■ Action item:
Your job here is to restate every record exactly, pictures excluded.
** Data for the task follows **
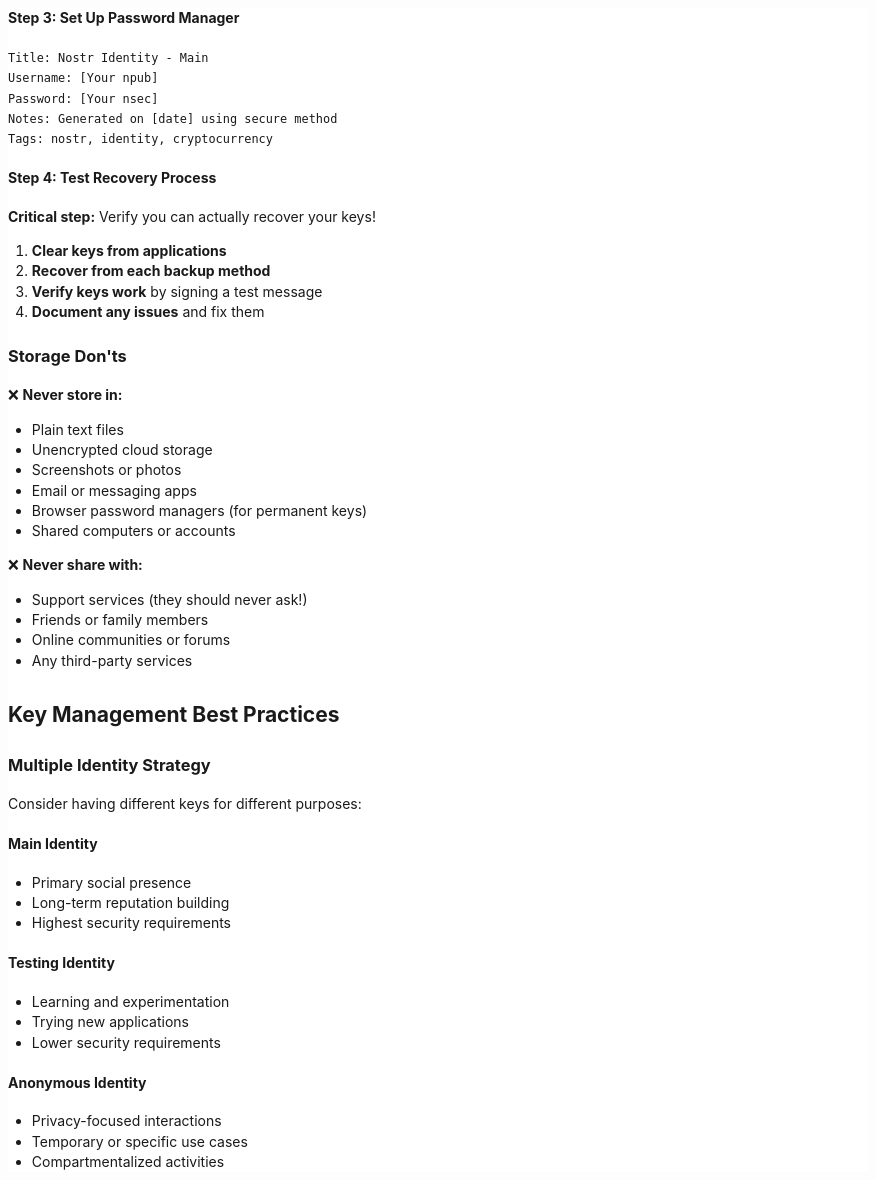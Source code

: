 #### Step 3: Set Up Password Manager

```
Title: Nostr Identity - Main
Username: [Your npub]
Password: [Your nsec]
Notes: Generated on [date] using secure method
Tags: nostr, identity, cryptocurrency
```

#### Step 4: Test Recovery Process

**Critical step:** Verify you can actually recover your keys!

1. **Clear keys from applications**
2. **Recover from each backup method**
3. **Verify keys work** by signing a test message
4. **Document any issues** and fix them

### Storage Don'ts

❌ **Never store in:**
- Plain text files
- Unencrypted cloud storage
- Screenshots or photos
- Email or messaging apps
- Browser password managers (for permanent keys)
- Shared computers or accounts

❌ **Never share with:**
- Support services (they should never ask!)
- Friends or family members
- Online communities or forums
- Any third-party services

## Key Management Best Practices

### Multiple Identity Strategy

Consider having different keys for different purposes:

#### **Main Identity**
- Primary social presence
- Long-term reputation building
- Highest security requirements

#### **Testing Identity**  
- Learning and experimentation
- Trying new applications
- Lower security requirements

#### **Anonymous Identity**
- Privacy-focused interactions
- Temporary or specific use cases
- Compartmentalized activities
** End of Data for the task **
■ Solved problem:
Source code

: #### Step 3: Set Up Password Manager

```
Title: Nostr Identity - Main
Username: [Your npub]
Password: [Your nsec]
Notes: Generated on [date] using secure method
Tags: nostr, identity, cryptocurrency
```

#### Step 4: Test Recovery Process

**Critical step:** Verify you can actually recover your keys!

1. **Clear keys from applications**
2. **Recover from each backup method**
3. **Verify keys work** by signing a test message
4. **Document any issues** and fix them

### Storage Don'ts

❌ **Never store in:**
- Plain text files
- Unencrypted cloud storage
- Screenshots or photos
- Email or messaging apps
- Browser password managers (for permanent keys)
- Shared computers or accounts

❌ **Never share with:**
- Support services (they should never ask!)
- Friends or family members
- Online communities or forums
- Any third-party services

## Key Management Best Practices

### Multiple Identity Strategy

Consider having different keys for different purposes:

#### **Main Identity**
- Primary social presence
- Long-term reputation building
- Highest security requirements

#### **Testing Identity**  
- Learning and experimentation
- Trying new applications
- Lower security requirements

#### **Anonymous Identity**
- Privacy-focused interactions
- Temporary or specific use cases
- Compartmentalized activities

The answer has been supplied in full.